# Is there a closed-form solution for the lasso term in optimization problem?

This is a optimization problem.

$$\arg\min\limits_{x}|X-B|_2^2+\lambda|X|_1$$

Apparently,the lasso term isn't derivable.

But if we discuss it by category, we can get the following results.

For the i-th demension,we have

$$x_i^*=\begin{cases}B_i+\lambda/2,&B_i<-\lambda/2\\0,&|B_i|<\lambda/2\\B_i-\lambda/2,&B_i>\lambda/2 \end{cases}$$

$$x_i^*=\arg\min\limits_{x_i}|X_i-B|_2^2+\lambda|X_i|_1$$

This form is called "Soft Thresholding",and it is a closed form solution.

In practice, we use subgradient descent algorithm or near proximal algorithm to solve this problem and get an approximate solution.

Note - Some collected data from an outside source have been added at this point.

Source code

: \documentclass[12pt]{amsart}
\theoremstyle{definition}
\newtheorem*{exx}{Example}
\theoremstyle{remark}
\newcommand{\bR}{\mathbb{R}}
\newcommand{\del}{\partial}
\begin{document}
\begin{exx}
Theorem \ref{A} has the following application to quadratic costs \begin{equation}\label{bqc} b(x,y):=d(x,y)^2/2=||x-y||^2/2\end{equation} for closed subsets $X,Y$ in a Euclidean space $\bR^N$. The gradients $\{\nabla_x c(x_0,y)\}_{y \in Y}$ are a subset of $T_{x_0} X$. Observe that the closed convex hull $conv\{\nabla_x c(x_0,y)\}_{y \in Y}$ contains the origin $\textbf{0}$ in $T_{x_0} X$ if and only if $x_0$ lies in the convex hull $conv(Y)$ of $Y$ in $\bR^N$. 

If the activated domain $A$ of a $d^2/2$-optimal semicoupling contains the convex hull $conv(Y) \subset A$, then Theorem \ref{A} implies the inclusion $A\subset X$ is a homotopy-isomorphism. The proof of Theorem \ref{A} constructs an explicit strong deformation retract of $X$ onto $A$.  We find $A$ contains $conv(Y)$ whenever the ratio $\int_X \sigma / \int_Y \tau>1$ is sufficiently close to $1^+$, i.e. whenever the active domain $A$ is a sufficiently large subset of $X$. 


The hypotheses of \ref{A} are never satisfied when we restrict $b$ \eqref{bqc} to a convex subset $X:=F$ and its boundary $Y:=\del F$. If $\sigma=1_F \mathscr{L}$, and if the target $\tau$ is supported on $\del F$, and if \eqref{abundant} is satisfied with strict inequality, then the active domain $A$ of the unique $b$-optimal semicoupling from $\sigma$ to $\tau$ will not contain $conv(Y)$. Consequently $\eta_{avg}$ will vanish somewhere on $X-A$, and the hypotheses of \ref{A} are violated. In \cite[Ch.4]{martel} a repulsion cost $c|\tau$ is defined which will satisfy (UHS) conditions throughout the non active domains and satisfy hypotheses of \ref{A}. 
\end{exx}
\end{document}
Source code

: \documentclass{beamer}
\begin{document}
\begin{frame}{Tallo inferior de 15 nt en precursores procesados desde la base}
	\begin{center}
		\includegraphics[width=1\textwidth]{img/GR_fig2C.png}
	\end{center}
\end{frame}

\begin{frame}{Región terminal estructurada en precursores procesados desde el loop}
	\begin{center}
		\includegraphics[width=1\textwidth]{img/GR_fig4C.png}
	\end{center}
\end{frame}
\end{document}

I also see the soft thresholding form in the process by using above two algorithms.But these two methods are iterative processes step by step and then get an approximate solution.

I don't know why since there is a closed form solution we still need two iterative algorithms to find an approximate solution

I don't know either what is the relationship between subgradient descent algorithm and near proximal algorithm——they all get the soft thresholding form

The closed-solution needs some conditions.For example,the $$x$$ is a vector or the coefficient matrix is ones matrix.In other condition,you must seek an approximate solution.